Supplied information.
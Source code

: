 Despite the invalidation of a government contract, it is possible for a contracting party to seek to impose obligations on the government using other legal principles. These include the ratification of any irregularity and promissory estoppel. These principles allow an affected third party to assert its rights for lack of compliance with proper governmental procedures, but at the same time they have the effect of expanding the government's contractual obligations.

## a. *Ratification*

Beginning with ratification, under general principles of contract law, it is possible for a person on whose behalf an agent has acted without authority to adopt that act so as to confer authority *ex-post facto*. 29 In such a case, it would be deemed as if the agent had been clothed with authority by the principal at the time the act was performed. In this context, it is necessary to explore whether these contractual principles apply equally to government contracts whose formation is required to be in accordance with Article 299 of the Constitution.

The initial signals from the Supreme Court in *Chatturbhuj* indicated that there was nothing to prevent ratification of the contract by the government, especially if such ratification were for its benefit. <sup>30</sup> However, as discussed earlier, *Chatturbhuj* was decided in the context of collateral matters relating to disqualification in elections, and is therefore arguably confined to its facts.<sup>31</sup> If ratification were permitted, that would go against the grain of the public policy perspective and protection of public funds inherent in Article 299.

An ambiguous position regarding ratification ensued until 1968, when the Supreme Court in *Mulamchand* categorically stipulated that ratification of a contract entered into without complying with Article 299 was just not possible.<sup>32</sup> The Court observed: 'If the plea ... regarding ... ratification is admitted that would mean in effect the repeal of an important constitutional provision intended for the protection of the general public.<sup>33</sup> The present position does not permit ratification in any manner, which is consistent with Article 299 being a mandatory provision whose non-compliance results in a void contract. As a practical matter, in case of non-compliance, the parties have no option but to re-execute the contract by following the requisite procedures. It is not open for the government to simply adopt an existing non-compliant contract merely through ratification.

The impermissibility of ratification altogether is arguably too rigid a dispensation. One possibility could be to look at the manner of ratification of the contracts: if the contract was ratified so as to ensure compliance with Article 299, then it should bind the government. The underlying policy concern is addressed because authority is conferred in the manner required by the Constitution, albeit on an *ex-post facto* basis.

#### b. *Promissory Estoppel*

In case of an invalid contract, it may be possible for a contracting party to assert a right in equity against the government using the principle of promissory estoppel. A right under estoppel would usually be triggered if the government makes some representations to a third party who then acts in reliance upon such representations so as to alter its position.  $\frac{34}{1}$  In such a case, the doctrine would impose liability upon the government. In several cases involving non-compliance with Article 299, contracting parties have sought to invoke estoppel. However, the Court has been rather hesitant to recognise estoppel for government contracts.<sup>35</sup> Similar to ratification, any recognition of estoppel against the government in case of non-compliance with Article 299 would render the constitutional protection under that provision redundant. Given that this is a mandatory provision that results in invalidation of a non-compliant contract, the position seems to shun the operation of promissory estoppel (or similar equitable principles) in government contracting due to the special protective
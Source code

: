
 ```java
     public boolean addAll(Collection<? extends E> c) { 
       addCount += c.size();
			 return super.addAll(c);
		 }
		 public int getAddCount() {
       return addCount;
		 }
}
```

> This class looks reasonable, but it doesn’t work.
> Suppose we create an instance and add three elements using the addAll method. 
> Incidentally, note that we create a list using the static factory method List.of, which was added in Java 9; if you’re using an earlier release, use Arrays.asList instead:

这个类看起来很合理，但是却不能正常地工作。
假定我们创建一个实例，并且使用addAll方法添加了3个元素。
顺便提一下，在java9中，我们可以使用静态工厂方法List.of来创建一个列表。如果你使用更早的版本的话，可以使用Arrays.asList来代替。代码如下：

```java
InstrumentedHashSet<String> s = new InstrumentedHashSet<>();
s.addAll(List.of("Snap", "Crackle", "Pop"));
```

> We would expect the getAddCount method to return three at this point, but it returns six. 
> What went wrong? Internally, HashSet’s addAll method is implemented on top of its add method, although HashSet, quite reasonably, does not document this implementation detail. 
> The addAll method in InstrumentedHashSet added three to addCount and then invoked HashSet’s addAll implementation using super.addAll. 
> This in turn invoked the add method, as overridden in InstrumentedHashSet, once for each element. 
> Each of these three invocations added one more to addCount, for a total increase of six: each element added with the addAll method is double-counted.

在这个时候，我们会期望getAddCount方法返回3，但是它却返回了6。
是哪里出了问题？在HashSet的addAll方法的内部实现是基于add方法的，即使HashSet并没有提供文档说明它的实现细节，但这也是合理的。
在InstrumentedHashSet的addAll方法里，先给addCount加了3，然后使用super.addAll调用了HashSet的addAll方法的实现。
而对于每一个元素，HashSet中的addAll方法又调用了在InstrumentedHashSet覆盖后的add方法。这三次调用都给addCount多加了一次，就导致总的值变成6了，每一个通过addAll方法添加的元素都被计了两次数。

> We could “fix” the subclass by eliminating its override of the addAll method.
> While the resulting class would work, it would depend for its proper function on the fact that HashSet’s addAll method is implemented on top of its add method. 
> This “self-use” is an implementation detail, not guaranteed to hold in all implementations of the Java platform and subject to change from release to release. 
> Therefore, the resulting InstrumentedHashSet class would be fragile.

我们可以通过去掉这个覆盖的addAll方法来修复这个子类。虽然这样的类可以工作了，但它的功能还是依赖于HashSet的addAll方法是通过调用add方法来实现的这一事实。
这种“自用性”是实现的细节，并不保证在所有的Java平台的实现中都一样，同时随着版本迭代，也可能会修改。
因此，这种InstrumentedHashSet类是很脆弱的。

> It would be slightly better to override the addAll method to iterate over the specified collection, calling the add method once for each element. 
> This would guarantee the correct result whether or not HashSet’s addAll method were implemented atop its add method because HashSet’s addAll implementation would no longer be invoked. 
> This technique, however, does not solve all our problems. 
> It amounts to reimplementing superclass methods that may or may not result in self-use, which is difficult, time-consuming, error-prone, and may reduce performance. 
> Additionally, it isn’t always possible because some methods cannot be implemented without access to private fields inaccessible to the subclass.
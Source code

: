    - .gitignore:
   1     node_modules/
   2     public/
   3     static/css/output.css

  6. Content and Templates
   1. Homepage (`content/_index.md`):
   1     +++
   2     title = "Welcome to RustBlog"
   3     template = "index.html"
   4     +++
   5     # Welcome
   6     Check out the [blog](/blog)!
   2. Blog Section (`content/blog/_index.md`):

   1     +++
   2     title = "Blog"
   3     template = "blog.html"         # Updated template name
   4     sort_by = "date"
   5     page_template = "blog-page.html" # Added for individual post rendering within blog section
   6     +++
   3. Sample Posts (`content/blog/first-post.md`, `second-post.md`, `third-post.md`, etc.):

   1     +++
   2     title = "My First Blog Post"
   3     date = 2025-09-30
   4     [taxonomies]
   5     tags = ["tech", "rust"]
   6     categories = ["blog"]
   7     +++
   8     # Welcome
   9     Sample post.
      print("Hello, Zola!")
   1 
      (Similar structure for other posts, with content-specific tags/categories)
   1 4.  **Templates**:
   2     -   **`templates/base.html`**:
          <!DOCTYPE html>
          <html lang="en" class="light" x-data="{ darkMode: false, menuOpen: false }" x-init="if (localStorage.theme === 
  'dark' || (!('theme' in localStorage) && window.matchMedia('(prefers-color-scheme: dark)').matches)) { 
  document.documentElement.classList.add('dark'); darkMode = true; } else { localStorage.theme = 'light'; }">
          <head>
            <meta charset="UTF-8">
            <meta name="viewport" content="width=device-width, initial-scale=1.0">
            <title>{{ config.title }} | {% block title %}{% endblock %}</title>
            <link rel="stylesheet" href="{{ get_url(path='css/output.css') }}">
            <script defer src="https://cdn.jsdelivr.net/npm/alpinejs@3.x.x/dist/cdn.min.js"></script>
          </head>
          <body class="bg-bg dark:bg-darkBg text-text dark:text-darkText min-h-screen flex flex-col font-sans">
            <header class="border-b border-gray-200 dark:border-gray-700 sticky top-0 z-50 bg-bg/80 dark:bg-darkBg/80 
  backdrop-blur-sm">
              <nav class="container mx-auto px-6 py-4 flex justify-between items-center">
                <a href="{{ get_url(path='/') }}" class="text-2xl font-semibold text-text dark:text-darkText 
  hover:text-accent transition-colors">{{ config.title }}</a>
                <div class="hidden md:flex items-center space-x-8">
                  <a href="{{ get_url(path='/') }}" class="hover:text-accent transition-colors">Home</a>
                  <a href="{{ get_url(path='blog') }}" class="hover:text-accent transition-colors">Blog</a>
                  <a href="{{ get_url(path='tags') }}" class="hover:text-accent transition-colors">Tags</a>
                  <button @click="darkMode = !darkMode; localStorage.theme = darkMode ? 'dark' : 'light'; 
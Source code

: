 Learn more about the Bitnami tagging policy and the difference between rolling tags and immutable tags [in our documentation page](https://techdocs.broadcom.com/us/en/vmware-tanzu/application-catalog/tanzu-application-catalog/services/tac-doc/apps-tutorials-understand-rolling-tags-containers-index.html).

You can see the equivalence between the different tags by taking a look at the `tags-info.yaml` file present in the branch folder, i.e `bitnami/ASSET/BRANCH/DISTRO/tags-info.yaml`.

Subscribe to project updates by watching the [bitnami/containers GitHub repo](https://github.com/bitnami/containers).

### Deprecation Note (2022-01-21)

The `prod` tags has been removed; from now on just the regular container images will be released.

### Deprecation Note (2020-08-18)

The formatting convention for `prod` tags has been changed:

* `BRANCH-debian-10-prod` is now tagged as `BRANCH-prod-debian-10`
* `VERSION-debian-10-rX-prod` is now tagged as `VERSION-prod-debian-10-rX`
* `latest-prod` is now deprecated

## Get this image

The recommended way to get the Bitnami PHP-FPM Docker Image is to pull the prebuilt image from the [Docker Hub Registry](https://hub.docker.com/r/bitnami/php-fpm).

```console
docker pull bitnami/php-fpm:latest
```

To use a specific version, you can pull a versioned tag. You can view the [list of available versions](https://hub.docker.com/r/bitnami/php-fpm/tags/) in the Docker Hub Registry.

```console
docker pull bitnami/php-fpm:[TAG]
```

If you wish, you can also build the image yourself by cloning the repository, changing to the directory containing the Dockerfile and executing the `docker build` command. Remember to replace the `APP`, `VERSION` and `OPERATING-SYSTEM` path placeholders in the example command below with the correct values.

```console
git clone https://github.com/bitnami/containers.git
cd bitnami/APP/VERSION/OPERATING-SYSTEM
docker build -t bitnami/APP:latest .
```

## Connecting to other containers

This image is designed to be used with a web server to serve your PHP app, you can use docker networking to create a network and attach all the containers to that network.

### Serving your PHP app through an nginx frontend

The problem. Reproduce the lines above, beginning at the line with "因此，这种InstrumentedHashSet类是很脆弱的。" and stopping after the line with "may reduce performance.", exactly as they are.

Response box.
因此，这种InstrumentedHashSet类是很脆弱的。

> It would be slightly better to override the addAll method to iterate over the specified collection, calling the add method once for each element. 
> This would guarantee the correct result whether or not HashSet’s addAll method were implemented atop its add method because HashSet’s addAll implementation would no longer be invoked. 
> This technique, however, does not solve all our problems. 
> It amounts to reimplementing superclass methods that may or may not result in self-use, which is difficult, time-consuming, error-prone, and may reduce performance. 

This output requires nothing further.